II. Topics for Discussion at the Public
Workshop
We plan to include the following
topics at the public workshop.
• State of the art: Current state of
proteomic IVD landscape and FDA’s
perspectives;
• Community initiatives: Overview of
community (governmental and nongovernmental) initiatives to help
standardize proteomic technologies and
provide quality control to discovery;
• Success stories: Description of FDA
experience in the clearance of IVDs that
use proteomic technologies, with
lessons learned and challenges
discovered in bringing proteomic-based
assays to the clinic; and
• Case study open discussion: In an
open discussion, FDA will present a
hypothetical case study that includes
assay design and validation issues with
which FDA has experience.
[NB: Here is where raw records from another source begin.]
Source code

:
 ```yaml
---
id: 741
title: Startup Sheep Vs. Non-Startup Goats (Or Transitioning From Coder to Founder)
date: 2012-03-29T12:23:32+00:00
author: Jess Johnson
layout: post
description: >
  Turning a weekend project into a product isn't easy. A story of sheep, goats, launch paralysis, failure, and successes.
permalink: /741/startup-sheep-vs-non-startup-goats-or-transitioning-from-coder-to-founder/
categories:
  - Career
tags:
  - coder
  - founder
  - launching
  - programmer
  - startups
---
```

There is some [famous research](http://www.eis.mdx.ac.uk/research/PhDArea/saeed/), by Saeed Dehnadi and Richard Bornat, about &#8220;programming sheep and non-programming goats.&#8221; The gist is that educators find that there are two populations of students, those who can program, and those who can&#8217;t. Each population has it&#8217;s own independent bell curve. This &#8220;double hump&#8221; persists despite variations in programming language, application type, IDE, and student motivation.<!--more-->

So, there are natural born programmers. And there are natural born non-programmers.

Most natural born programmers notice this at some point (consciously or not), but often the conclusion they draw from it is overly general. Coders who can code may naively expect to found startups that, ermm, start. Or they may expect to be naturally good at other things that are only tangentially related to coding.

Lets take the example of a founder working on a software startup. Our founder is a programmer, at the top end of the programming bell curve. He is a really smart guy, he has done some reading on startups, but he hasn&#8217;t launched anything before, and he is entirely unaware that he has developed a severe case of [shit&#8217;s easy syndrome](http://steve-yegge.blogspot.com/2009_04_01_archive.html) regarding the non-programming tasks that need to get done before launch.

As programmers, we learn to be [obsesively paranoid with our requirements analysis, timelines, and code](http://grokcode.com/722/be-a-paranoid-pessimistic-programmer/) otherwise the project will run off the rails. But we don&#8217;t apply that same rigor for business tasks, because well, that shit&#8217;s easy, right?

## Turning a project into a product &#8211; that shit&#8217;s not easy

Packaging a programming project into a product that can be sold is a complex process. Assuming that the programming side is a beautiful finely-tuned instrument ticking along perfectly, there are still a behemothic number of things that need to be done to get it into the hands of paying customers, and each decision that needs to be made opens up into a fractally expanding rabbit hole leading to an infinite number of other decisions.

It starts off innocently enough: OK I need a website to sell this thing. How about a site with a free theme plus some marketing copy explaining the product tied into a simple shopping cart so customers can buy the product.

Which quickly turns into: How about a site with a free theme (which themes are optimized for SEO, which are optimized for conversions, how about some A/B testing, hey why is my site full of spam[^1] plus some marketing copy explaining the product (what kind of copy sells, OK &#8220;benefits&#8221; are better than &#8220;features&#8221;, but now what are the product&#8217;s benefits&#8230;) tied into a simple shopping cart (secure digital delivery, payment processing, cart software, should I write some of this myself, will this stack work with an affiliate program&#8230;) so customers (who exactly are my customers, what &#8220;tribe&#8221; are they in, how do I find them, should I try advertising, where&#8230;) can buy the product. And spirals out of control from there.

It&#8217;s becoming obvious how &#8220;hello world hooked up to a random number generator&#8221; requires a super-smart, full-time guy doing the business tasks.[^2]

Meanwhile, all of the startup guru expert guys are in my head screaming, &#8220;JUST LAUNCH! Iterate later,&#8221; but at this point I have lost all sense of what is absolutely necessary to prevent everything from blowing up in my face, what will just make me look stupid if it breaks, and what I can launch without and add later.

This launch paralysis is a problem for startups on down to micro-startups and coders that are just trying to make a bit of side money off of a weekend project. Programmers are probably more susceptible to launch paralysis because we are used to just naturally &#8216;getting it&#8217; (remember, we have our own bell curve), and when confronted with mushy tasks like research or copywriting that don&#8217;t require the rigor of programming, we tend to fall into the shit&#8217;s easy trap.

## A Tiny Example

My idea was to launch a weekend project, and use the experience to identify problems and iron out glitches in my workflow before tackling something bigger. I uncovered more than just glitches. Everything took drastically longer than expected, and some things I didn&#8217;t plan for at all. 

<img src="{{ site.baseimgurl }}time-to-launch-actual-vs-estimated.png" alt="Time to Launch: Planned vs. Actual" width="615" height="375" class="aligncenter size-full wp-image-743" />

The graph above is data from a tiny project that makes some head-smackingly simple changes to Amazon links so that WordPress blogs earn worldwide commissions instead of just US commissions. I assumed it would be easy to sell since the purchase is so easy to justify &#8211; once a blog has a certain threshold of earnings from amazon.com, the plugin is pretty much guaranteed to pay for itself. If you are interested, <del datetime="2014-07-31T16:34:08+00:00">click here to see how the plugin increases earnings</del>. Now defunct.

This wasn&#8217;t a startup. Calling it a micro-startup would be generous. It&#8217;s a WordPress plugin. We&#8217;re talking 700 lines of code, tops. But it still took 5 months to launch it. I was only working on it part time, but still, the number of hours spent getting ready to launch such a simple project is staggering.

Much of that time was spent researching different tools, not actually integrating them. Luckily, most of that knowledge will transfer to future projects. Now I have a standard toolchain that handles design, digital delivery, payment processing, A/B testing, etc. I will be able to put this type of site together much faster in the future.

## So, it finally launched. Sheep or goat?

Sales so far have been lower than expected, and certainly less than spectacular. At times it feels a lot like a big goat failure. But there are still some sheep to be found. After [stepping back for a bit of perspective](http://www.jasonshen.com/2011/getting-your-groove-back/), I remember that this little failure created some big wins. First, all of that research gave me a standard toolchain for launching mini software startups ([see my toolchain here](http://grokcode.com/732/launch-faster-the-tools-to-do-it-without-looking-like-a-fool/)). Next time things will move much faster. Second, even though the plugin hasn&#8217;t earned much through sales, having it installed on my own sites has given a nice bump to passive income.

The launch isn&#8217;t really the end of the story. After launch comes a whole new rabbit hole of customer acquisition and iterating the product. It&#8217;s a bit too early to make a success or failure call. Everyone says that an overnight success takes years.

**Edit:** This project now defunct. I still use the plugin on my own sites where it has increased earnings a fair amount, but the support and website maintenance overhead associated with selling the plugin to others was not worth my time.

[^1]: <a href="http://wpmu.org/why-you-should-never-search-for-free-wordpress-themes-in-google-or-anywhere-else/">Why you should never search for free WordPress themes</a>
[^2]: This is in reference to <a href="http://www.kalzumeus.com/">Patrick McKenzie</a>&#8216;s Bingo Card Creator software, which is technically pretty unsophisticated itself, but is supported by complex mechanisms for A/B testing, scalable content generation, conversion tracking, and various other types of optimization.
The goal is
to stimulate discussion with attendees
regarding what expectations from FDA
are reasonable, what validation by
manufacturers is possible and other
challenges inherent in bringing these
tests to the clinic and the Agency.
Possible points of discussion will be
solicited from the attendees, and may
include:
Æ How can or should the FDA use
community-developed reference
standards/assays to assess IVD validity?
Æ How can manufacturers assess
accuracy in a multiplex/multipeak assay
without a reference standard for the
analytes?
Æ Are there general rules for assay
validation that cannot or should not be
applied to different platforms?
Æ How can or should late-stage
validation considerations be
incorporated into early-stage assay
development?
Dated: May 7, 2014.
Leslie Kux,
Assistant Commissioner for Policy.
[FR Doc. 2014–10787 Filed 5–9–14; 8:45 am]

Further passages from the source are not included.